§ WORK REQUIRED: Below are the records. Retype, exactly, the lines from the first through the line with "space by compacting.", and leave out the pictures.

§ DATA EXTRACTS:
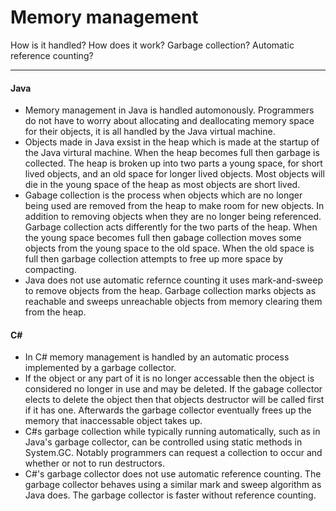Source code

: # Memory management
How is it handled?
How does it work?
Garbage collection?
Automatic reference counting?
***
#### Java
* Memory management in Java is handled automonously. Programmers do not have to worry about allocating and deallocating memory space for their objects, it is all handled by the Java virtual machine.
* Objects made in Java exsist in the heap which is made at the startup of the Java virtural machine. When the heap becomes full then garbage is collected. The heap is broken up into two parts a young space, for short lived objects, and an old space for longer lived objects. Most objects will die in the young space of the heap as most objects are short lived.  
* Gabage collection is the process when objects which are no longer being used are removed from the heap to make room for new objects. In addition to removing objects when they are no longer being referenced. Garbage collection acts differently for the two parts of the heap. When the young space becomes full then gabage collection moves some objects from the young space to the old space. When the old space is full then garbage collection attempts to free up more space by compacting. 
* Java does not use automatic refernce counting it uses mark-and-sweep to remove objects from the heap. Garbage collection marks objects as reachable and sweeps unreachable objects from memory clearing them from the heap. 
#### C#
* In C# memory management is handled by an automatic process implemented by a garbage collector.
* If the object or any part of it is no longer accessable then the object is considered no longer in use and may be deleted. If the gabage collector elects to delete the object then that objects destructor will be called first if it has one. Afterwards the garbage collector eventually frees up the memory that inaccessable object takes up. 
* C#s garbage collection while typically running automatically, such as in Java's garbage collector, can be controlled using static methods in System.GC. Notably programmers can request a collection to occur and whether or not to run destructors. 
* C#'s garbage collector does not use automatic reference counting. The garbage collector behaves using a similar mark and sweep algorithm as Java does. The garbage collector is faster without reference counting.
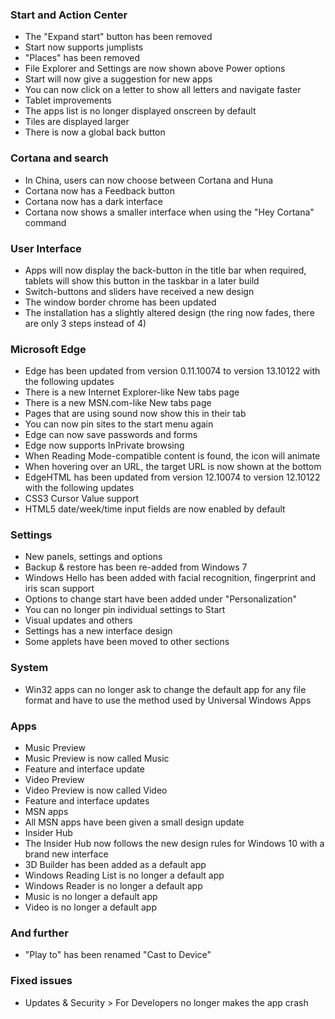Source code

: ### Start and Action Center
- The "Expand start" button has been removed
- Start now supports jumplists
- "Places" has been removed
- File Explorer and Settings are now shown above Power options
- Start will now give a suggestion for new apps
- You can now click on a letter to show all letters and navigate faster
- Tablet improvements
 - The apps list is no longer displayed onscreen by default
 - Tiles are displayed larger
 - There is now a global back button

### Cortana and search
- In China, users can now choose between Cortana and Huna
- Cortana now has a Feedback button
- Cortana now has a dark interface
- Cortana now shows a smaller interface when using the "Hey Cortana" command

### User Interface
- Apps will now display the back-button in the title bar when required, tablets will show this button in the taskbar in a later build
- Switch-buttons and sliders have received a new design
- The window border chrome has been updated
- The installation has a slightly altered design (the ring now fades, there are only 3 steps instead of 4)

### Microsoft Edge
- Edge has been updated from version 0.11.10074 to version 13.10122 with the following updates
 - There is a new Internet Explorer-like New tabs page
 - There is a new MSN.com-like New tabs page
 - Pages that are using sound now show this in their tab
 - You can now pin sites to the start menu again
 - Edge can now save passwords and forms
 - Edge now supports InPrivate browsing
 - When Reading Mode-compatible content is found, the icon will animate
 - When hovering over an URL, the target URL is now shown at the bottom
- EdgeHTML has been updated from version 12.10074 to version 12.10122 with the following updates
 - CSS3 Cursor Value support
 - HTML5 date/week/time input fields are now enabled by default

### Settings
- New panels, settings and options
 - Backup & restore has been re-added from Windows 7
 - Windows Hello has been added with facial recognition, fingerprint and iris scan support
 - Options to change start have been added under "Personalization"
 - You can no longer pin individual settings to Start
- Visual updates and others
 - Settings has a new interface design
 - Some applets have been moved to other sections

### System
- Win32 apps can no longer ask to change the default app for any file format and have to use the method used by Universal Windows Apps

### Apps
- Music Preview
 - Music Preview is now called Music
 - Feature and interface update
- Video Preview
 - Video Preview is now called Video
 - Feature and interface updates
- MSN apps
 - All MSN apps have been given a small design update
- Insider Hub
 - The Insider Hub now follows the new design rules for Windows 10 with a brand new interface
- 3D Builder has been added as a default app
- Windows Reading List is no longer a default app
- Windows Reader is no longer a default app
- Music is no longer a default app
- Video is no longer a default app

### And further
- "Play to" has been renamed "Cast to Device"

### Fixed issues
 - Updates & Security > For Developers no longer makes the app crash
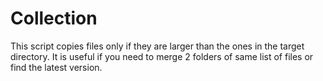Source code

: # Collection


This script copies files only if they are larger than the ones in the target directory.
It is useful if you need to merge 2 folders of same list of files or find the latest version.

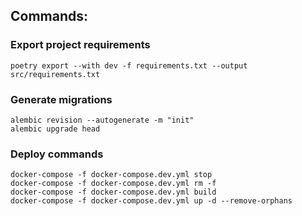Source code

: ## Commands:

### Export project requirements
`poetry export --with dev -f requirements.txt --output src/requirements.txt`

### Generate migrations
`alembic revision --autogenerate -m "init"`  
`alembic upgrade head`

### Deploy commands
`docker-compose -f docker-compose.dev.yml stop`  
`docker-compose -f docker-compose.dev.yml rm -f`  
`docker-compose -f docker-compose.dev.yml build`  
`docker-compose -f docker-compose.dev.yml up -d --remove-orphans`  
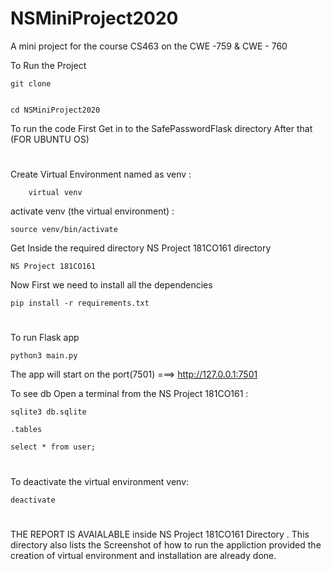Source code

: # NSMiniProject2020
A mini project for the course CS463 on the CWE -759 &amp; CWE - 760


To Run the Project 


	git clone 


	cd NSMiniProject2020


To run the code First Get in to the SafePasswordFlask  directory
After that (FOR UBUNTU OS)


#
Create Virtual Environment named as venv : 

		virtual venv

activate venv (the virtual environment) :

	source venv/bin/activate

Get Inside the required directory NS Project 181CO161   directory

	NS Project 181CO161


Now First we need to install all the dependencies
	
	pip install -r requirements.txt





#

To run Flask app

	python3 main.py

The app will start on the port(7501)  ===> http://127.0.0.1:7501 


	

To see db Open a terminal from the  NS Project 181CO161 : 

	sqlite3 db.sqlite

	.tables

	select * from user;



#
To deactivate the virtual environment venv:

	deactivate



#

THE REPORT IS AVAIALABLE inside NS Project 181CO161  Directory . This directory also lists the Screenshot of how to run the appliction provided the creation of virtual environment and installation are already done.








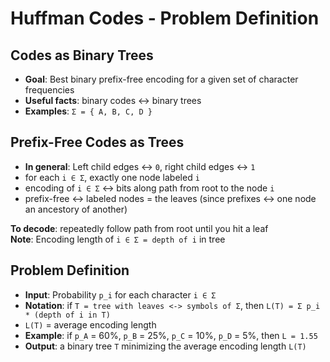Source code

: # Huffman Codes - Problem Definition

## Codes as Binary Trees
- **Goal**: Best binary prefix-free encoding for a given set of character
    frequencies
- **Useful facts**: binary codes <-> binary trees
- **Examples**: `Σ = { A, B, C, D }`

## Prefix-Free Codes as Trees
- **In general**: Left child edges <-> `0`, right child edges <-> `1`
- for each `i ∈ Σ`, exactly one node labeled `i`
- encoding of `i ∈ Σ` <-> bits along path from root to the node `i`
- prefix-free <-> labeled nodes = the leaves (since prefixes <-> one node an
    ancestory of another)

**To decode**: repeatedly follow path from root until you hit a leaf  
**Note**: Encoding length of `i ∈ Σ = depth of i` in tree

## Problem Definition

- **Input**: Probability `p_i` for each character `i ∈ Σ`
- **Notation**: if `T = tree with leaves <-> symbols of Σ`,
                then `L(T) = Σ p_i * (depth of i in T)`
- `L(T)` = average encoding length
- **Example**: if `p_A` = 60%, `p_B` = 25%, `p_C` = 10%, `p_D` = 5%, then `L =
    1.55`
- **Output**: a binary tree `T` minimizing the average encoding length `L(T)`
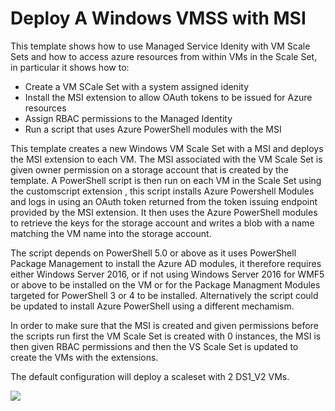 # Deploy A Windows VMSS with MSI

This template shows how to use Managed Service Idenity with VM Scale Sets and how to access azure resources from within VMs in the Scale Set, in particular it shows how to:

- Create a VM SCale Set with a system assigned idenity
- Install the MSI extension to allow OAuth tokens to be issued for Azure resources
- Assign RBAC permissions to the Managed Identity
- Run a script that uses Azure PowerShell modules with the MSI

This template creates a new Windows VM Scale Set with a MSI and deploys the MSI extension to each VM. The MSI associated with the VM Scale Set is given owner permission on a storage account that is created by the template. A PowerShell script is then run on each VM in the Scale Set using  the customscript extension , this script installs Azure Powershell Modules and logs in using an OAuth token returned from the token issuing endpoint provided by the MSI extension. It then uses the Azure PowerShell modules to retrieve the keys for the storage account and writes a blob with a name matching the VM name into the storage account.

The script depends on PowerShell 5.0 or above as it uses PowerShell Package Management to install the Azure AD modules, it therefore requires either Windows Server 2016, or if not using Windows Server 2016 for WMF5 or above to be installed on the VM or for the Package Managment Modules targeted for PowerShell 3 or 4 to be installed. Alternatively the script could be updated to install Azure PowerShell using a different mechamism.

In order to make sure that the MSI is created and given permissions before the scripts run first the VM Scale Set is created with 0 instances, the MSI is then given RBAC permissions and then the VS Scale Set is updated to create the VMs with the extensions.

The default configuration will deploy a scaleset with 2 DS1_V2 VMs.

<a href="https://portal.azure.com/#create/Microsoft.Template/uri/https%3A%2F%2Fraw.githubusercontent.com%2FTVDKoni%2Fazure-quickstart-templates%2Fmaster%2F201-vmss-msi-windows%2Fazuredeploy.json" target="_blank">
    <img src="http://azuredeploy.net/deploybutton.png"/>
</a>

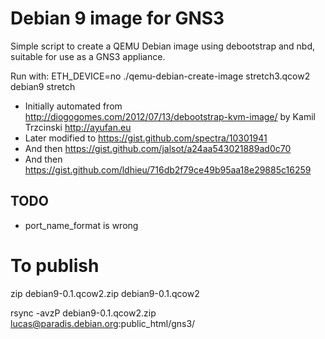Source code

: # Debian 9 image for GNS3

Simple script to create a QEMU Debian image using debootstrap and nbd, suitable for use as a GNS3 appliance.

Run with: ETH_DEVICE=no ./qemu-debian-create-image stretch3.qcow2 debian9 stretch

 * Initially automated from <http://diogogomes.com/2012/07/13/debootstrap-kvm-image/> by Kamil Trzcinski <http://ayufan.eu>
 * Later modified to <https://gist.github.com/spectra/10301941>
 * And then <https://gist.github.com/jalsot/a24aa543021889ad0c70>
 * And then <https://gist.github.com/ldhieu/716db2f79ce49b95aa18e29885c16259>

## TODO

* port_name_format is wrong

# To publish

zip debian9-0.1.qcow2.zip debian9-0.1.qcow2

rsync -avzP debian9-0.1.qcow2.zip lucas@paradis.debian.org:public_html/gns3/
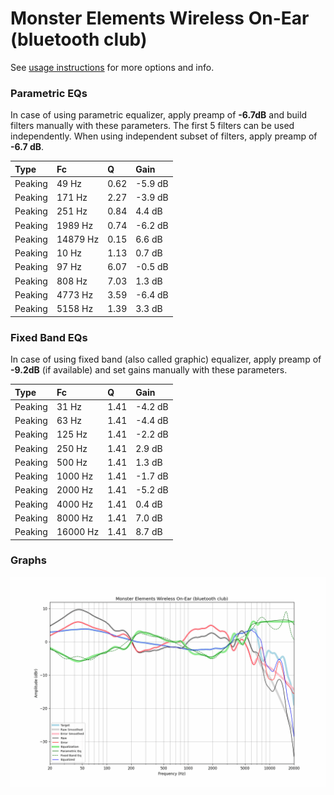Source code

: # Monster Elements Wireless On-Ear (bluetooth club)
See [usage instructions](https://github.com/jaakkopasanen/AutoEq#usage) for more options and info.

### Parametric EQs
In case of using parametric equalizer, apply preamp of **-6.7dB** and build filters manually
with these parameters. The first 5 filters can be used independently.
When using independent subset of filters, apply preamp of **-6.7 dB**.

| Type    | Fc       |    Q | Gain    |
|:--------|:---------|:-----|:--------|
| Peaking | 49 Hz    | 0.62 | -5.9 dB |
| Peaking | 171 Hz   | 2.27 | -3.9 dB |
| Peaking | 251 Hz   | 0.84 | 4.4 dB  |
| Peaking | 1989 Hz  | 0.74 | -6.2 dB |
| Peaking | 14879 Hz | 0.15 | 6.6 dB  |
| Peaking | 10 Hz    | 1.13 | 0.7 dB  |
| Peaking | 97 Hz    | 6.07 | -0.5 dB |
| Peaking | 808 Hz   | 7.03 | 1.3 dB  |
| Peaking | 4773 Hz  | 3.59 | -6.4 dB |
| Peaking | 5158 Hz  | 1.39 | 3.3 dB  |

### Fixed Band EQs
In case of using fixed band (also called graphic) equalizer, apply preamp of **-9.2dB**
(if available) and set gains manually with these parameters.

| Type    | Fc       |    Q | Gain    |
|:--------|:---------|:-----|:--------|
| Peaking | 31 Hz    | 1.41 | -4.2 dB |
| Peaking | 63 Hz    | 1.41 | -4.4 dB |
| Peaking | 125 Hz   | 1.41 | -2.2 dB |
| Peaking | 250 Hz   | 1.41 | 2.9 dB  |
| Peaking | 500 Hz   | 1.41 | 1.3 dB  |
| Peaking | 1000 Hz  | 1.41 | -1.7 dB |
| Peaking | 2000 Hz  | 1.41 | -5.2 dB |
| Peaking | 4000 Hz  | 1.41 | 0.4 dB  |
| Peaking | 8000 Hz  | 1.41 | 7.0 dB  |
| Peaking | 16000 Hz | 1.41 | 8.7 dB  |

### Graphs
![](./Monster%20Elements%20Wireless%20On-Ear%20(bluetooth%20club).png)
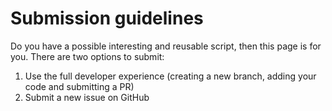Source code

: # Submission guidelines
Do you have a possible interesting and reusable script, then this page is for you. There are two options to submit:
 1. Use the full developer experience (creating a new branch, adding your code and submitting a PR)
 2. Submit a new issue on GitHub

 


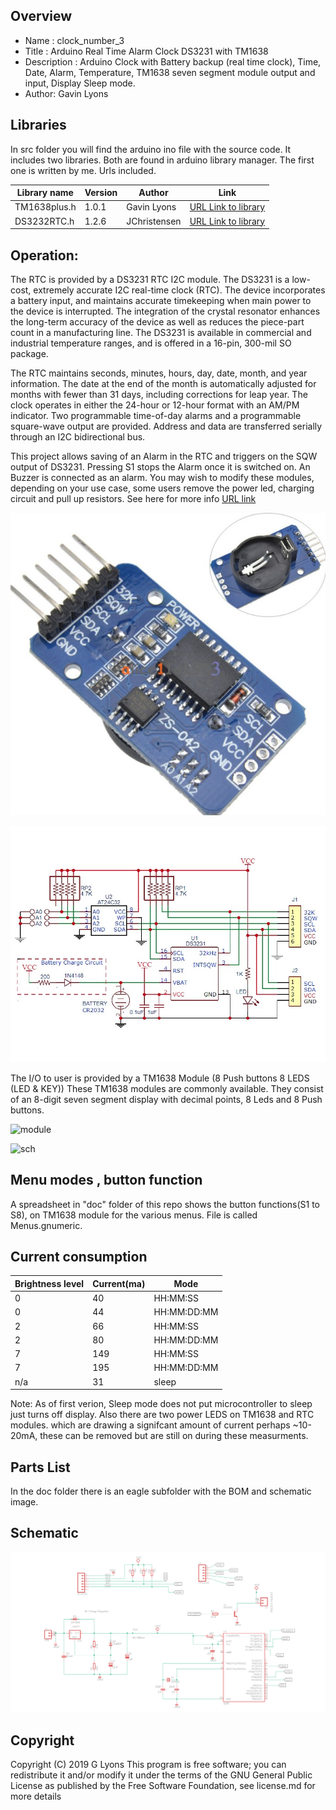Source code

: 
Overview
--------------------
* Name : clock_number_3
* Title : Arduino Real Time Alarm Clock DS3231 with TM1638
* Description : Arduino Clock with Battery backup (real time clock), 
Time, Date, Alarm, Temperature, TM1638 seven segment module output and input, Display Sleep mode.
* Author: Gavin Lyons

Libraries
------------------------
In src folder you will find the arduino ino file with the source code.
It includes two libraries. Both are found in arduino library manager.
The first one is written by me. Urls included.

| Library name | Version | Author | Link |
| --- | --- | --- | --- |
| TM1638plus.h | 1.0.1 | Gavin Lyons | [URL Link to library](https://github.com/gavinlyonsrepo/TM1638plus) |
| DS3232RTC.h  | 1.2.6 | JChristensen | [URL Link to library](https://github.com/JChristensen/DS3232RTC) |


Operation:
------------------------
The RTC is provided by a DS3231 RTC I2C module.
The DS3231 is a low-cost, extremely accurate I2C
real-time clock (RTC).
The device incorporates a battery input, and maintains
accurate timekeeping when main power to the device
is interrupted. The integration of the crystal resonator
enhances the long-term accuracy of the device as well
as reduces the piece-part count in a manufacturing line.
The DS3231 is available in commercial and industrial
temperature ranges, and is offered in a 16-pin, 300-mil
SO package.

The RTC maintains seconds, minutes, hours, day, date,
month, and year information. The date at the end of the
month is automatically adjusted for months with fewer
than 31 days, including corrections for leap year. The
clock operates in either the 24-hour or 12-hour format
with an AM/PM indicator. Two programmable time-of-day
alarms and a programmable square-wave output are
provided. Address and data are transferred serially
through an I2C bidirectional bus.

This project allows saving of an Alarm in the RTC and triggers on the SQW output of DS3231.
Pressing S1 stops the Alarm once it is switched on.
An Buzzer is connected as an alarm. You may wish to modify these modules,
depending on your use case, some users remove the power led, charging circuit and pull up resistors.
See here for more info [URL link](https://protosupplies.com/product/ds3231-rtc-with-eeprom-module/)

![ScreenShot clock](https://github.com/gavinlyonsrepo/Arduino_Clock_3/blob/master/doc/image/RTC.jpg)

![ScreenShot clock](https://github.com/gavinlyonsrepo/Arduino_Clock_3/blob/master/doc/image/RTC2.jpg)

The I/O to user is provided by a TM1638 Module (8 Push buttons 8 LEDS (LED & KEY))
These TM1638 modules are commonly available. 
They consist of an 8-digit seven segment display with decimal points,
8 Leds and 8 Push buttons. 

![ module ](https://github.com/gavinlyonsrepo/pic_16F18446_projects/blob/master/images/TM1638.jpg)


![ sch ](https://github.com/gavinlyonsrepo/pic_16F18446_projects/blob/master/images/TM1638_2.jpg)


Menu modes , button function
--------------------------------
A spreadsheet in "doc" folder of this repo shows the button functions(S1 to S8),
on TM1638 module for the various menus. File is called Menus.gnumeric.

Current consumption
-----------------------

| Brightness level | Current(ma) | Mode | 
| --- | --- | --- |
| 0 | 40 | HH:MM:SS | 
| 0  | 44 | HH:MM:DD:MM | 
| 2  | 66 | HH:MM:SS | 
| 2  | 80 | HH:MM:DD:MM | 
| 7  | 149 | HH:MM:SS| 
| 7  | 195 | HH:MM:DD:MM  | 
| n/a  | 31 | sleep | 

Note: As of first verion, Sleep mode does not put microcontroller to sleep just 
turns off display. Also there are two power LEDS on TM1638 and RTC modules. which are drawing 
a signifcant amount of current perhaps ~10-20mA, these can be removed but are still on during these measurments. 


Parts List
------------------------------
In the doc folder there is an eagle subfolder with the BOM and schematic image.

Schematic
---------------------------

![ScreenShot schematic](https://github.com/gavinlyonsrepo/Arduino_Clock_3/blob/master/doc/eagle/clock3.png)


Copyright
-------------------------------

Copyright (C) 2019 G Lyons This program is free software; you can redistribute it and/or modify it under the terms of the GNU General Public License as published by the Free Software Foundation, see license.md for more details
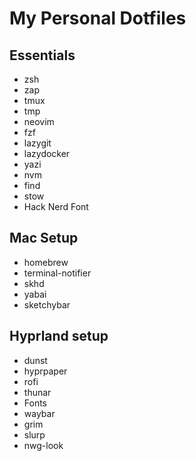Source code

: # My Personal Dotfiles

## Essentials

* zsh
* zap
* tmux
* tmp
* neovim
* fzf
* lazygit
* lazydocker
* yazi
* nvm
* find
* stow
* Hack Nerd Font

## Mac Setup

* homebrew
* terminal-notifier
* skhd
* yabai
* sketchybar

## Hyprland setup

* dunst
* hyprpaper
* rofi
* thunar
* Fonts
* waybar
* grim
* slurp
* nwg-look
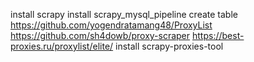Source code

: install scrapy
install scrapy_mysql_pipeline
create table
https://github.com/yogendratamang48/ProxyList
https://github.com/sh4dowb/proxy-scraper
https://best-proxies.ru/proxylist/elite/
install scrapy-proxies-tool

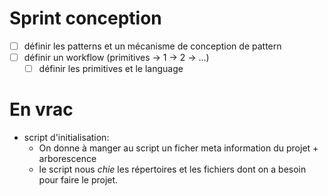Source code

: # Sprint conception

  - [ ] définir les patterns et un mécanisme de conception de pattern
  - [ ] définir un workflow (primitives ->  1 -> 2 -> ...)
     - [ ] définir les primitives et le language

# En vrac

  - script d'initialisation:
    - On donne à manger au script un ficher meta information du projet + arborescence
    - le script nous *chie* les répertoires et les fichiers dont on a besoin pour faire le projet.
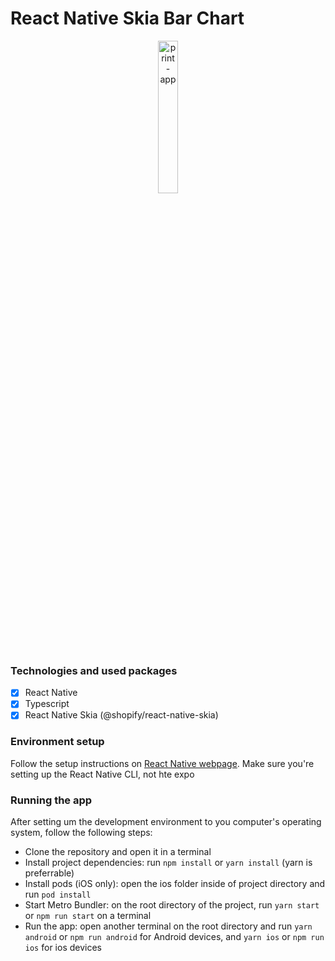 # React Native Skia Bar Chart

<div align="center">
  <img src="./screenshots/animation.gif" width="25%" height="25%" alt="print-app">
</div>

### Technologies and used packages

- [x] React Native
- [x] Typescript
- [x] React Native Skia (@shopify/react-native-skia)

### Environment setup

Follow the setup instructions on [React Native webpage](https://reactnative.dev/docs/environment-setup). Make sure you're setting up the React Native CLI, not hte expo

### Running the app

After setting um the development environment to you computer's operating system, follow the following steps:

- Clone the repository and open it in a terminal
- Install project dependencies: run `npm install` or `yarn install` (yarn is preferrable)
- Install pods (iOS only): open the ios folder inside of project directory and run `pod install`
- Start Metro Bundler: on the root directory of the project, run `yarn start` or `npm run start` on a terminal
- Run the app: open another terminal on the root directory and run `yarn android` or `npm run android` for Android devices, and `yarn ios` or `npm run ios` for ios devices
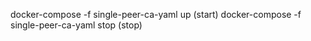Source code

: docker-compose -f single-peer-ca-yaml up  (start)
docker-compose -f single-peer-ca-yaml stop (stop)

§ TASK OUTPUT:
Source code

: # Memory management
How is it handled?
How does it work?
Garbage collection?
Automatic reference counting?
***
#### Java
* Memory management in Java is handled automonously. Programmers do not have to worry about allocating and deallocating memory space for their objects, it is all handled by the Java virtual machine.
* Objects made in Java exsist in the heap which is made at the startup of the Java virtural machine. When the heap becomes full then garbage is collected. The heap is broken up into two parts a young space, for short lived objects, and an old space for longer lived objects. Most objects will die in the young space of the heap as most objects are short lived.  
* Gabage collection is the process when objects which are no longer being used are removed from the heap to make room for new objects. In addition to removing objects when they are no longer being referenced. Garbage collection acts differently for the two parts of the heap. When the young space becomes full then gabage collection moves some objects from the young space to the old space. When the old space is full then garbage collection attempts to free up more space by compacting. 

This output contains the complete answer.